Saved entries:
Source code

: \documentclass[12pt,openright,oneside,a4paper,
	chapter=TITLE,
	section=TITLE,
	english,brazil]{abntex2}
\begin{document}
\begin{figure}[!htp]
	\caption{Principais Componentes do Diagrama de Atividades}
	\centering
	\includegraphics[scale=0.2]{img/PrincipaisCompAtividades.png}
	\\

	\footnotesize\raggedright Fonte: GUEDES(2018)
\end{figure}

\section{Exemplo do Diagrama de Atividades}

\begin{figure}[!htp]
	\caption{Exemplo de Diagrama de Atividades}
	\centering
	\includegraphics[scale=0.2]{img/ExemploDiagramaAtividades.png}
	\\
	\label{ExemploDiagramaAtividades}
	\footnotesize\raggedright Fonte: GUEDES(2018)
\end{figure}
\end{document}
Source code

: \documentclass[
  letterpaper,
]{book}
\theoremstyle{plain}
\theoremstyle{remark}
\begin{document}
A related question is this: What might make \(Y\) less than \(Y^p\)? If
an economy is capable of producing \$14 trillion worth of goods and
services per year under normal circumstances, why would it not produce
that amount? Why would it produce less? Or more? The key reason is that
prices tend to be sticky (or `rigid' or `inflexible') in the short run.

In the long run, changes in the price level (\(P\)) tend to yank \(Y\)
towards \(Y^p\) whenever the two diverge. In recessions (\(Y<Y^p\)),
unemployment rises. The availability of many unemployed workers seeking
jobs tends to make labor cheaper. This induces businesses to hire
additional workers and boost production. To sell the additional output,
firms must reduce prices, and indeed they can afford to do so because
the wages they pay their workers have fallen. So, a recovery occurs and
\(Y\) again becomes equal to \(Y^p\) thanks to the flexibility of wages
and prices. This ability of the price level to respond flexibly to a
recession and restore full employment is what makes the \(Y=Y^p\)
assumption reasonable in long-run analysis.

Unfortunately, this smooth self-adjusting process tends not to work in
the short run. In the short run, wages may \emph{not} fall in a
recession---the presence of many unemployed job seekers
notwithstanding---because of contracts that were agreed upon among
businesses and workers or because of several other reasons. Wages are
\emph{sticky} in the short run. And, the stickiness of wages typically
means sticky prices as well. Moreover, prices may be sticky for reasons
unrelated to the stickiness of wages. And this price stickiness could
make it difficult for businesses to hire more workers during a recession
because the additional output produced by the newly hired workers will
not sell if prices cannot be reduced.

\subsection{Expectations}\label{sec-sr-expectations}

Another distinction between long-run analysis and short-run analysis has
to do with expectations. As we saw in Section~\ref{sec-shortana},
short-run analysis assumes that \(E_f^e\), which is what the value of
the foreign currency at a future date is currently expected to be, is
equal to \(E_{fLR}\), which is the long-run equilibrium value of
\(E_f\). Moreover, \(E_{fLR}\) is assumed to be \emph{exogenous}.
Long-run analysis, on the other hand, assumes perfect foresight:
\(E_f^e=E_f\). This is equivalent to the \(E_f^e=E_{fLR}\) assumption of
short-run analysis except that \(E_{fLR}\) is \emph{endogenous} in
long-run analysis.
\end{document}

Exercise:
Search each line of the data above for "caption", and copy the lines where it occurs.

Written solution:
	\caption{Principais Componentes do Diagrama de Atividades}
	\caption{Exemplo de Diagrama de Atividades}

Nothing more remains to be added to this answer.